INTRODUCTORY OVERVIEW

Introduction

Voluntary and community organisations can use asset transfer as part of a strategy to secure the long-term future of their services. Owning land or buildings can provide the basis on which to borrow money or to develop new income generating activities.

Asset transfer is a complex process and should not be entered into lightly. Many of the buildings local authorities are happy to dispose of – such as old school buildings - are old, in poor condition, don’t meet current standards and are expensive to maintain and run. Such assets can quickly become liabilities if plans to develop them don’t come off. But there are success stories in many neighbourhoods across the UK. Key factors to consider include the cost of refurbishing the property and whether there will be the income and the skills-base to manage and develop it.

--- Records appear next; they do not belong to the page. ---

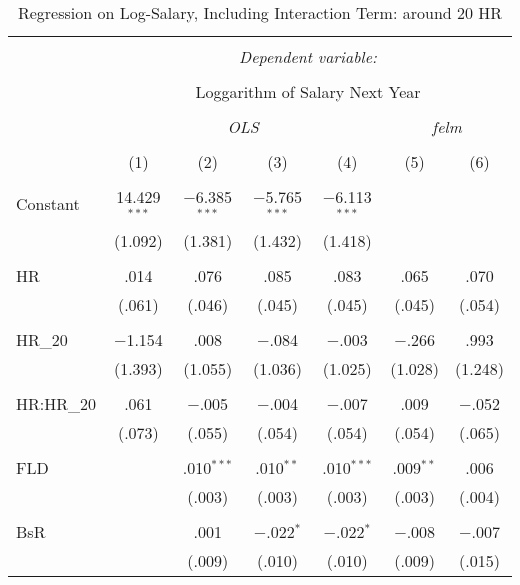 
\begin{table}[H] \centering
  \caption{Regression on Log-Salary, Including Interaction Term: around 20 HR}
  \label{HR20_A}
\tiny
\begin{tabular}{@{\extracolsep{5pt}}lcccccc}
\\[-1.8ex]\hline
\hline \\[-1.8ex]
 & \multicolumn{6}{c}{\textit{Dependent variable:}} \\
\cline{2-7}
\\[-1.8ex] & \multicolumn{6}{c}{Loggarithm of Salary Next Year} \\
\\[-1.8ex] & \multicolumn{4}{c}{\textit{OLS}} & \multicolumn{2}{c}{\textit{felm}} \\
\\[-1.8ex] & (1) & (2) & (3) & (4) & (5) & (6)\\
\hline \\[-1.8ex]
 Constant & 14.429$^{***}$ & $-$6.385$^{***}$ & $-$5.765$^{***}$ & $-$6.113$^{***}$ &  &  \\
  & (1.092) & (1.381) & (1.432) & (1.418) &  &  \\
  & & & & & & \\
 HR & .014 & .076 & .085 & .083 & .065 & .070 \\
  & (.061) & (.046) & (.045) & (.045) & (.045) & (.054) \\
  & & & & & & \\
 HR\_20 & $-$1.154 & .008 & $-$.084 & $-$.003 & $-$.266 & .993 \\
  & (1.393) & (1.055) & (1.036) & (1.025) & (1.028) & (1.248) \\
  & & & & & & \\
  HR:HR\_20 & .061 & $-$.005 & $-$.004 & $-$.007 & .009 & $-$.052 \\
  & (.073) & (.055) & (.054) & (.054) & (.054) & (.065) \\
  & & & & & & \\
 FLD &  & .010$^{***}$ & .010$^{**}$ & .010$^{***}$ & .009$^{**}$ & .006 \\
  &  & (.003) & (.003) & (.003) & (.003) & (.004) \\
  & & & & & & \\
 BsR &  & .001 & $-$.022$^{*}$ & $-$.022$^{*}$ & $-$.008 & $-$.007 \\
  &  & (.009) & (.010) & (.010) & (.009) & (.015) \\

\end{tabular}
\end{table}
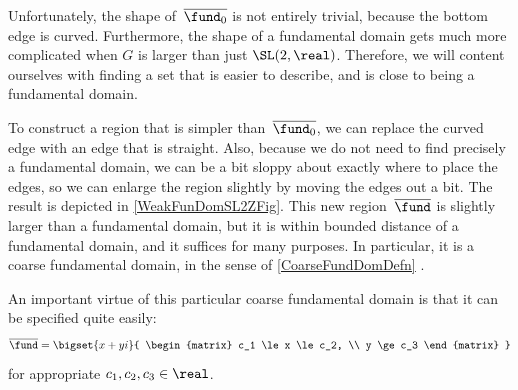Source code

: %
%

Unfortunately, the shape of~$\overline{\fund_0}$ is not entirely trivial, because the bottom edge is curved. Furthermore, the shape of a fundamental domain gets much more complicated when $G$ is larger than just $\SL(2,\real)$. Therefore, we will content ourselves with finding a set that is easier to describe, and is close to being a fundamental domain. 

\begin{eg}
To construct a region that is simpler than~$\overline{\fund_0}$, we can replace the curved edge with an edge that is straight. Also, because we do not need to find precisely a fundamental domain, we can be a bit sloppy about exactly where to place the edges, so we can enlarge the region slightly by moving the edges out a bit. The result is depicted in 
\cref{WeakFunDomSL2ZFig}. %
This new region~$\overline{\fund}$ is slightly larger than a fundamental domain, but it is within bounded distance of a fundamental domain,  and it suffices for many purposes. In particular, it is a coarse fundamental domain, in the sense of \cref{CoarseFundDomDefn} .

An important virtue of this particular coarse fundamental domain is that it can be specified quite easily:
	$$ \overline{\fund} = \bigset{x + y i }{ \begin{matrix} c_1 \le x \le c_2, \\ y \ge c_3 \end{matrix} } $$
for appropriate $c_1, c_2, c_3 \in \real$.
\end{eg}

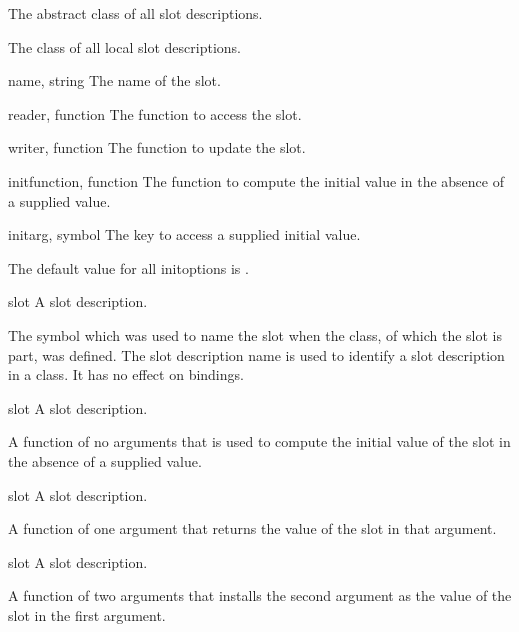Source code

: %
\begin{optDefinition}

The abstract class of all slot descriptions.


The class of all local slot descriptions.
%
\begin{initoptions}
    \item[name, string] The name of the slot.%
    \item[reader, function] The function to access the slot.
    \item[writer, function] The function to update the slot.
    \item[initfunction, function] The function to compute the initial value in
    the absence of a supplied value.
    \item[initarg, symbol] The key to access a supplied initial value.
\end{initoptions}

The default value for all initoptions is \nil.

%
\begin{arguments}
    \item[slot] A slot description.
\end{arguments}
%
\result%
The symbol which was used to name the slot when the class, of which
the slot is part, was defined.
%
\remarks%
The slot description name is used to identify a slot description in a
class. It has no effect on bindings.

%
\begin{arguments}
    \item[slot] A slot description.
\end{arguments}
%
\result%
A function of no arguments that is used to compute the initial value of the
slot in the absence of a supplied value.

%
\begin{arguments}
    \item[slot] A slot description.
\end{arguments}
%
\result%
A function of one argument that returns the value of the slot
in that argument.

%
\begin{arguments}
    \item[slot] A slot description.
\end{arguments}
%
\result%
A function of two arguments that installs the second argument as the value of
the slot in the first argument.
\end{optDefinition}

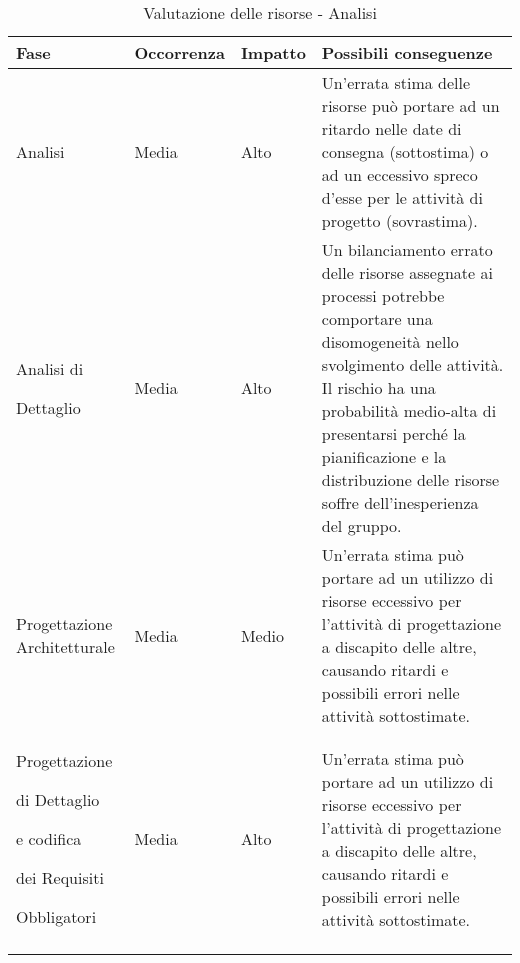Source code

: \documentclass[../PianoProgetto.tex]{subfiles}
\begin{document}
	\hspace{0pt}
		\begin{longtabu} to \textwidth {X[.55] X[c .50] X[c .50] X}
			\toprule
			\textbf{Fase} & \textbf{Occorrenza} & \textbf{Impatto} & \textbf{Possibili conseguenze}\\
			\midrule
			\endhead
			
			Analisi & Media & Alto & Un'errata stima delle risorse può portare ad un ritardo nelle date di consegna (sottostima) o ad un eccessivo spreco d'esse per le attività di progetto (sovrastima). \\
			\midrule
			Analisi di \par Dettaglio & Media & Alto & Un bilanciamento errato delle risorse assegnate ai processi potrebbe comportare una disomogeneità nello svolgimento delle attività. Il rischio ha una probabilità medio-alta di presentarsi perché la pianificazione e la distribuzione delle risorse soffre dell'inesperienza del gruppo. \\
			\midrule
			Progettazione Architetturale & Media & Medio & Un'errata stima può portare ad un utilizzo di risorse eccessivo per l'attività di progettazione a discapito delle altre, causando ritardi e possibili errori nelle attività sottostimate. \\
			\midrule
			Progettazione \par di Dettaglio \par e codifica \par dei Requisiti \par Obbligatori & Media & Alto & Un'errata stima può portare ad un utilizzo di risorse eccessivo per l'attività di progettazione a discapito delle altre, causando ritardi e possibili errori nelle attività sottostimate.\\
			\bottomrule

		\caption{Valutazione delle risorse - Analisi}
		\label{tab:Valutazione delle risorse - Analisi}	
	\end{longtabu}
	
\end{document}
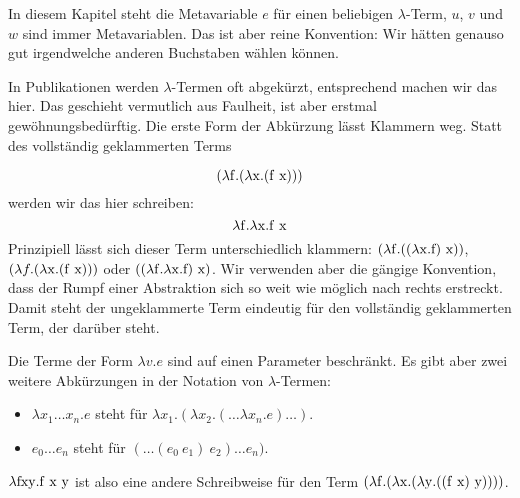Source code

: In diesem Kapitel steht die Metavariable $e$ für einen
beliebigen $\lambda$-Term, $u$, $v$ und $w$ sind immer Metavariablen.
Das ist aber reine Konvention: Wir hätten genauso gut irgendwelche
anderen Buchstaben wählen können.

In Publikationen werden $\lambda$-Termen oft abgekürzt, entsprechend
machen wir das hier.  Das geschieht vermutlich aus Faulheit, ist aber
erstmal gewöhnungsbedürftig.  Die erste Form der Abkürzung lässt
Klammern weg.  Statt des vollständig geklammerten Terms

\begin{displaymath}
  (\lambda \mathrm f.(\lambda \mathrm x.(\mathrm f~\mathrm x)))
\end{displaymath}
%
werden wir das hier schreiben: 
%
\begin{displaymath}
  \lambda \mathrm f.\lambda \mathrm x.\mathrm f~\mathrm x
\end{displaymath}
%
Prinzipiell lässt sich dieser Term unterschiedlich
klammern: $(\lambda \mathrm f.((\lambda \mathrm x.\mathrm f)~\mathrm x))$, $(\lambda
f.(\lambda \mathrm x.(\mathrm f~\mathrm x)))$ oder $((\lambda \mathrm f.\lambda
\mathrm x.\mathrm f)~\mathrm x)$.  Wir verwenden aber die gängige Konvention,
dass der Rumpf einer Abstraktion sich so weit wie möglich nach
rechts erstreckt.   Damit steht der ungeklammerte Term eindeutig für
den vollständig geklammerten Term, der darüber steht.

Die Terme der Form $\lambda v.e$ sind auf einen Parameter
beschränkt.  Es gibt aber zwei weitere Abkürzungen
in der Notation von $\lambda$-Termen:
%
\begin{itemize}
\item $\lambda x_1 \ldots x_n.e$ steht für $\lambda x_1.(\lambda
  x_2.(\ldots\lambda x_n.e)\ldots)$.
\item $e_0 \ldots e_n$ steht für $(\ldots(e_0~e_1)~e_2) \ldots e_n)$.
\end{itemize}
%
$\lambda \mathrm{fxy}.\mathrm f~\mathrm x~\mathrm y$ ist also eine andere Schreibweise für
den Term $(\lambda \mathrm f.(\lambda \mathrm x.(\lambda \mathrm y.((\mathrm f~\mathrm x)~\mathrm y))))$.


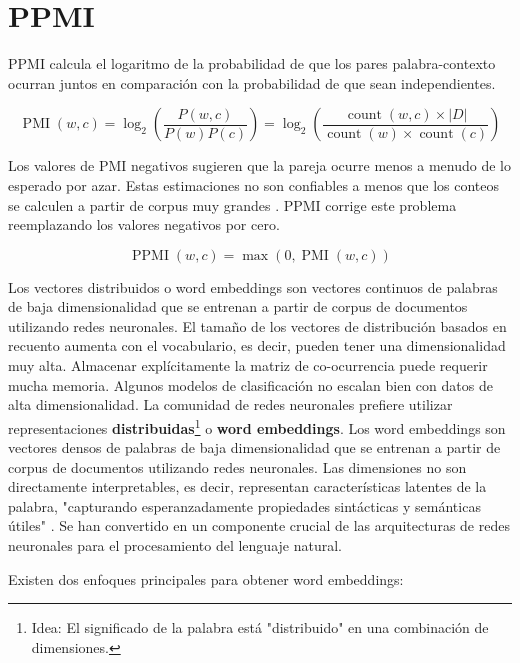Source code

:\section{PPMI}
PPMI calcula el logaritmo de la probabilidad de que los pares palabra-contexto ocurran juntos en comparación con la probabilidad de que sean independientes.

\begin{equation}
 \operatorname{PMI}(w, c)= \log_2 \left( \frac{P(w,c)}{P(w)P(c)} \right) = \log_{2} \left ( \frac{\operatorname{count}(w,c)\times |D|}{\operatorname{count}(w)\times \operatorname{count}(c)} \right ) 
\end{equation}


Los valores de PMI negativos sugieren que la pareja ocurre menos a menudo de lo esperado por azar.
Estas estimaciones no son confiables a menos que los conteos se calculen a partir de corpus muy grandes \cite{JurafskyBook}.
PPMI corrige este problema reemplazando los valores negativos por cero.

\begin{equation}
 \operatorname{PPMI}(w, c)= \operatorname{max}(0,\operatorname{PMI}(w, c))
\end{equation}



Los vectores distribuidos o word embeddings son vectores continuos de palabras de baja dimensionalidad que se entrenan a partir de corpus de documentos utilizando redes neuronales.
El tamaño de los vectores de distribución basados en recuento aumenta con el vocabulario, es decir, pueden tener una dimensionalidad muy alta.
Almacenar explícitamente la matriz de co-ocurrencia puede requerir mucha memoria.
Algunos modelos de clasificación no escalan bien con datos de alta dimensionalidad.
La comunidad de redes neuronales prefiere utilizar representaciones \textbf{distribuidas}\footnote{Idea: El significado de la palabra está "distribuido" en una combinación de dimensiones.} o \textbf{word embeddings}.
Los word embeddings son vectores densos de palabras de baja dimensionalidad que se entrenan a partir de corpus de documentos utilizando redes neuronales.
Las dimensiones no son directamente interpretables, es decir, representan características latentes de la palabra, "capturando esperanzadamente propiedades sintácticas y semánticas útiles" \cite{turian2010word}.
Se han convertido en un componente crucial de las arquitecturas de redes neuronales para el procesamiento del lenguaje natural.


Existen dos enfoques principales para obtener word embeddings:

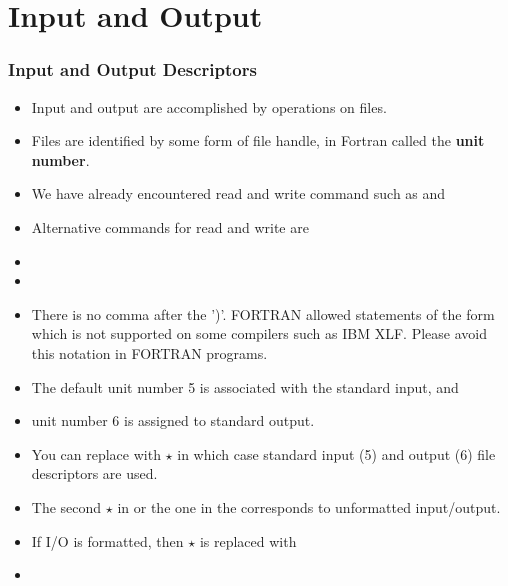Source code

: \documentclass[10pt,t]{beamer}
\begin{document}
\section{Input and Output}
\begin{frame}
  \frametitle{Input and Output Descriptors}
  \begin{itemize}
    \item Input and output are accomplished by operations on files.
    \item Files are identified by some form of file handle, in Fortran called the \textbf{unit number}.
    \item We have already encountered read and write command such as  and 
    \item Alternative commands for read and write are 
    \item[] 
    \item[] 
    \item There is no comma after the ')'. FORTRAN allowed statements of the form  which is not supported on some compilers such as IBM XLF. Please avoid this notation in FORTRAN programs.
    \item The default unit number 5 is associated with the standard input, and
    \item unit number 6 is assigned to standard output.
    \item You can replace  with $\star$ in which case standard input (5) and output (6) file descriptors are used.
    \item The second $\star$ in  or the one in the  corresponds to unformatted input/output.
    \item If I/O is formatted, then $\star$ is replaced with
    \item[]
  \end{itemize}
\end{frame}
\end{document}

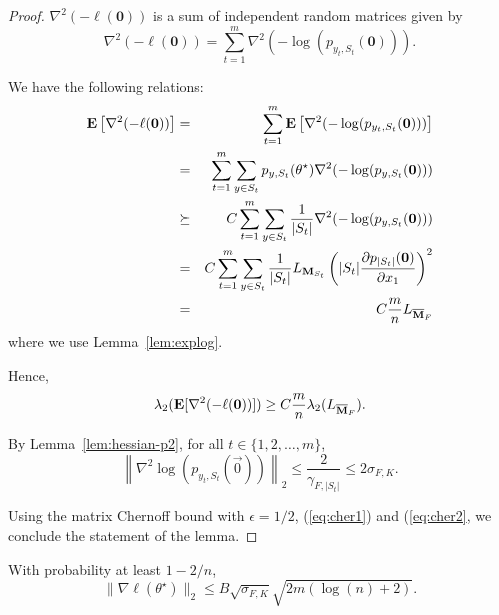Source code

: \begin{proof}
$\nabla^2(-\ell({\bm 0}))$ is a sum of independent random matrices given by
$$
\nabla^2(-\ell({\bm 0})) = \sum_{t=1}^m \nabla^2 (-\log (p_{y_t,S_t}({\bm 0}))).
$$

We have the following relations:
\begin{eqnarray}
\mathbf{E}\left[\nabla^2 (-\ell({\bm 0}))\right] 
&=& \sum_{t=1}^m \mathbf{E}\left[\nabla^2(-\log (p_{y_t,S_t}({\bm 0})))\right]  \cr
&=& \sum_{t=1}^m \sum_{y\in S_t} p_{y,S_t}(\theta^\star)\nabla^2(-\log (p_{y,S_t}({\bm 0})))\cr
&\succeq & C \sum_{t=1}^m \sum_{y\in S_t} \frac{1}{|S_t|} \nabla^2(-\log (p_{y,S_t}({\bm 0})))\cr
& = & C \sum_{t=1}^m \sum_{y\in S_t} \frac{1}{|S_t|} L_{\mathbf{M}_{S_t}} \left(|S_t|\frac{\partial p_{|S_t|}(\mathbf{0})}{\partial x_1}\right)^2\nonumber 
\label{equ:temp}\\
&=& C \frac{m}{n}  L_{\overline{\mathbf{M}}_F}\nonumber
\label{eq:E-hessian}
\end{eqnarray}
where we use Lemma~\ref{lem:explog}.

Hence,
\begin{equation}
\lambda_2(\mathbf{E}[\nabla^2 (-\ell ({\bm 0}))]) \ge C \frac{m}{n} \lambda_2(L_{\overline{\mathbf{M}}_F}).
\label{eq:cher1}
\end{equation} 

By Lemma~\ref{lem:hessian-p2}, for all $t\in \{1,2,\ldots,m\}$,
\begin{equation}
\left\| \nabla^2 \log(p_{y_t,S_t} (\vec{0})) \right\|_2 \le \frac{2}{\gamma_{F, |S_t|}} \leq 2 \sigma_{F,K}.
\label{eq:cher2}
\end{equation}

Using the matrix Chernoff bound with $\epsilon = 1/2$, (\ref{eq:cher1}) and (\ref{eq:cher2}, we conclude the statement of the lemma.
\end{proof}


\begin{lemma} With probability at least $1-2/n$,
$$
\|\nabla \ell (\theta^\star) \|_2 \le  B\sqrt{\sigma_{F,K}}\sqrt{2m(\log(n) +2)}.
$$
\label{lem:kgrad}
\end{lemma}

Before considering asset transfer, an initial feasibility study should be carried out by suitably qualified people. This needs to consider: 

  • the revenue earning potential for the proposed use of the land or building versus its likely running costs
  • the impact of any legal restrictions, either already on the asset or imposed through the funding agreement, mortgage or transfer or lease agreement
  • whether there is potential for capital subsidy to improve or develop the asset, such as the £30 million Community Assets Fund
  • a structural survey and initial quantity surveyor’s costings for any works needed
  • how the proposed transfer contributes to the organisation’s aims and an assessment of any wider community benefit

A lot of initial feasibility studies fall short of providing sufficiently detailed information to base decisions on, and it is worth doing your homework before appointing someone to carry one out.